Il compte ensuite le temps de simulation pendant que chaque liaison hydrogène reste intacte et signale cette information comme une distribution des durées de vie de liaison hydrogène en unités de picosecondes. LAMMPS écrit la configuration des molécules d’eau au fichier toutes les 1000 femtosecondes, ce qui est la valeur par défaut dans le fichier d’entrée LAMMPS fourni. Il détecte et rejette les deux premières nanosecondes de configurations dans le fichier car elles constituent la partie d’équilibrage de la simulation et utilise les trois nanosecondes restantes pour calculer les durées de vie des liaisons hydrogène.
Pour exécuter le script, tapez à l’interface de la ligne de commande. Il génère alors un fichier DAT. Tracez les données dans le fichier pour afficher la distribution des durées de vie des liaisons hydrogène qui se sont produites pendant la simulation NVT.
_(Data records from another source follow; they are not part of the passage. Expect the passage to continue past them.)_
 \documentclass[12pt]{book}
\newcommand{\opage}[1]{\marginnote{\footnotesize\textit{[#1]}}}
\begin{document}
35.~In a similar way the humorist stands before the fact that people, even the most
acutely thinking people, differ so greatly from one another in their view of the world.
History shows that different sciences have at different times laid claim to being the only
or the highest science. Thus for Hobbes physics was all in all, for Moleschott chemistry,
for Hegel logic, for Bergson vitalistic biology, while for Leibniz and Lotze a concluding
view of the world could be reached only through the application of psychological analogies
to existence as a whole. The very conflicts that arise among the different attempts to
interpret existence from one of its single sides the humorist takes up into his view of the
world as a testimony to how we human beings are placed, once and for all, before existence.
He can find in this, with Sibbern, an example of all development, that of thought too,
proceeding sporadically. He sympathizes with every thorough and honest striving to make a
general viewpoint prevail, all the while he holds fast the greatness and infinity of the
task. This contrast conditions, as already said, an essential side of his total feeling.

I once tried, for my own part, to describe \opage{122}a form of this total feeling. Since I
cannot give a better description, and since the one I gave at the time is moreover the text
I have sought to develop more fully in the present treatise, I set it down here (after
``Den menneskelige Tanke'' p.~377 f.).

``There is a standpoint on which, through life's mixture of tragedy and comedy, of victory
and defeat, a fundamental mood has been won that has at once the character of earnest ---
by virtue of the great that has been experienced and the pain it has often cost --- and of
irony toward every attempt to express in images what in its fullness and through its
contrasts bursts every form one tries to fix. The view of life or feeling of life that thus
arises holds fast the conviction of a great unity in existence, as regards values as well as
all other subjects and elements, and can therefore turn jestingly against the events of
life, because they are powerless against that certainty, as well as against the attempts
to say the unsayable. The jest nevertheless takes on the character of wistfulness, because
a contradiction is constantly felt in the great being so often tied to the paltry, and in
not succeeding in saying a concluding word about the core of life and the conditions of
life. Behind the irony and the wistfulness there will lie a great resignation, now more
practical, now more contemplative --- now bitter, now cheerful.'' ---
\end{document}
Pour déterminer l’incrément de temps à utiliser pour l’intervalle d’échantillonnage du temps, utilisez un incrément de temps supérieur ou égal à la durée de vie maximale de liaison hydrogène. Déterminer le nombre de configurations à partir de l’exécuter de production de la trajectoire FFMD NVT pour échantillonner de telle sorte que le temps minimum entre les configurations soit égal ou supérieur à l’intervalle d’échantillonnage de temps identifié précédemment. Sur le script d’extraction de trame précédemment écrit, modifiez la valeur par défaut pour le nombre d’images variables sur la ligne 21 pour spécifier le nombre de configurations à extraire.
Pour exécuter le script, tapez le nom du script à l’interface de la ligne de commande. Cela permettra de produire une liste des temps de simulation correspondant aux configurations qui doivent être extraites du fichier de simulation NVT. Ces configurations peuvent être utilisées comme structures de départ dans des simulations AIMD ou QM.
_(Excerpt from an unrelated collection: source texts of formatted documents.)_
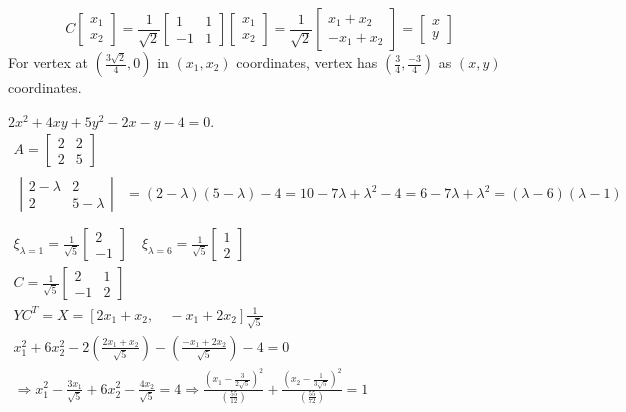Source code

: \documentclass[twoside]{amsart}
\theoremstyle{plain}
\theoremstyle{definition}
\newcommand{\exercisehead}[1]
  {
   \noindent{\small\bf Exercise #1.}
   \smallskip}
\begin{document}
\[
C\left[ \begin{matrix} x_1 \\ x_2 \end{matrix} \right] = \frac{1}{\sqrt{2}} \left[ \begin{matrix} 1 & 1 \\ -1 & 1 \end{matrix} \right] \left[ \begin{matrix} x_1 \\ x_2 \end{matrix} \right] = \frac{1}{\sqrt{2}} \left[ \begin{matrix} x_1 + x_2 \\ -x_1 + x_2 \end{matrix} \right] = \left[ \begin{matrix} x \\ y \end{matrix} \right] 
\]
For vertex at $\left( \frac{3\sqrt{2}}{4} , 0 \right)$ in $(x_1,x_2)$ coordinates, vertex has $\left( \frac{3}{4} , \frac{-3}{4} \right)$ as $(x,y)$ coordinates. 

\exercisehead{16} $2x^2 + 4xy + 5 y^2 - 2x - y -4 = 0$.  
\[
\begin{gathered}
  A = \left[ \begin{matrix} 2 & 2 \\ 2 & 5 \end{matrix} \right] \\
  \begin{aligned}
    \left| \begin{matrix} 2 - \lambda & 2 \\ 2 & 5 - \lambda \end{matrix} \right| & = (2-\lambda)(5- \lambda) - 4 = 10 - 7\lambda + \lambda^2 -4 = 6 - 7 \lambda + \lambda^2 = (\lambda - 6 )(\lambda -1 ) \\
  \end{aligned} \\
    \xi_{\lambda = 1 } = \frac{1}{\sqrt{5}} \left[ \begin{matrix} 2 \\ -1 \end{matrix} \right] \quad \xi_{\lambda =6} = \frac{1}{\sqrt{5}} \left[ \begin{matrix} 1 \\ 2 \end{matrix} \right] \\
    C = \frac{1}{\sqrt{5}} \left[ \begin{matrix} 2 & 1 \\ -1 & 2 \end{matrix} \right] \\
    YC^T = X = [ 2x_1 + x_2 , \quad -x_1 + 2x_2 ] \frac{1}{\sqrt{5}} \\
    x_1^2 + 6x_2^2 - 2 \left( \frac{ 2x_1 + x_2 }{ \sqrt{5}} \right) - \left( \frac{ -x_1 + 2 x_2 }{ \sqrt{5}} \right) - 4 = 0 \\
    \Longrightarrow x_1^2 - \frac{3x_1}{\sqrt{5}} + 6 x_2^2 - \frac{4 x_2}{\sqrt{5}} = 4 \Longrightarrow \frac{ \left( x_1 - \frac{3}{ 2\sqrt{5}} \right)^2}{ \left( \frac{55}{12} \right)} +  \frac{ \left( x_2 - \frac{1}{3\sqrt{5}} \right)^2  }{ \left( \frac{55}{72} \right) } = 1 
\end{gathered}
\]
\end{document}
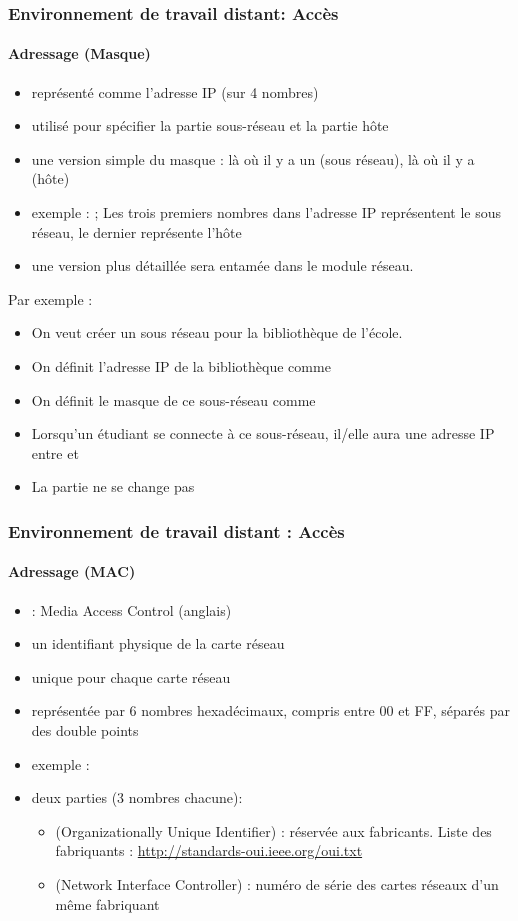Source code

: \documentclass[xcolor=table]{beamer}
\begin{document}
\begin{frame}
\frametitle{Environnement de travail distant: Accès}
\framesubtitle{Adressage (Masque)}

\begin{itemize}
	\item représenté comme l'adresse IP (sur 4 nombres)
	\item utilisé pour spécifier la partie sous-réseau et la partie hôte
	\item une version simple du masque : là où il y a un  (sous réseau), là où il y a  (hôte)
	\item exemple : ; Les trois premiers nombres dans l'adresse IP représentent le sous réseau, le dernier représente l'hôte 
	\item une version plus détaillée sera entamée dans le module réseau.
\end{itemize}

Par exemple : 
\begin{itemize}
	\item On veut créer un sous réseau pour la bibliothèque de l'école. 
	\item On définit l'adresse IP de la bibliothèque comme 
	\item On définit le masque de ce sous-réseau comme 
	\item Lorsqu'un étudiant se connecte à ce sous-réseau, il/elle aura une adresse IP entre  et  
	\item La partie  ne se change pas 
\end{itemize}

\end{frame}

\begin{frame}
\frametitle{Environnement de travail distant : Accès}
\framesubtitle{Adressage (MAC)}

\begin{itemize}
	\item {} : Media Access Control (anglais)
	\item un identifiant physique de la carte réseau 
	\item unique pour chaque carte réseau  
	\item représentée par 6 nombres hexadécimaux, compris entre 00 et FF, séparés par des double points
	\item exemple : 
	\item deux parties (3 nombres chacune): 
	\begin{itemize}
		\item {} (Organizationally Unique Identifier) : réservée aux fabricants. 
		Liste des fabriquants : \url{http://standards-oui.ieee.org/oui.txt}
		\item {} (Network Interface Controller) : numéro de série des cartes réseaux d'un même fabriquant
	\end{itemize}
\end{itemize}

\end{frame}
\end{document}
Dans cette procédure, FFMD a été utilisé pour générer la configuration initiale des molécules d’eau. La simulation AIMD montre qu’une molécule d’eau qui est à l’origine collée à l’hydrogène à une adsorbate d’alcool de sucre sur une surface platinum-111 extrait l’hydrogène de l’adsorbate d’alcool et dépose un deuxième hydrogène sur la surface platinum-111. Les structures des molécules d’eau liquide dépendent des paramètres d’entrée.
Les fixer incorrectement peut avoir des influences involontaires sur les structures de l’eau. Dans ce chiffre, le côté gauche est la structure de départ d’une course FFMD. Et le côté droit est à moins d’une picoseconde du démarrage de la simulation.
La simulation FFMD explose en raison de réglages de force inphysiquement importants, ce qui fait que les molécules d’eau s’éloignent de la surface. Les configurations peuvent être utilisées dans la mécanique quantique, ou simulation QMM, ou elles pourraient être utilisées pour analyser des statistiques liées aux positions spatiales des molécules. Cette technique ouvre la voie aux chercheurs pour explorer les rôles que les environnements de réaction liquide ont sur la catalyse en générant des configurations réelles de molécules liquides à des interfaces catalytiques.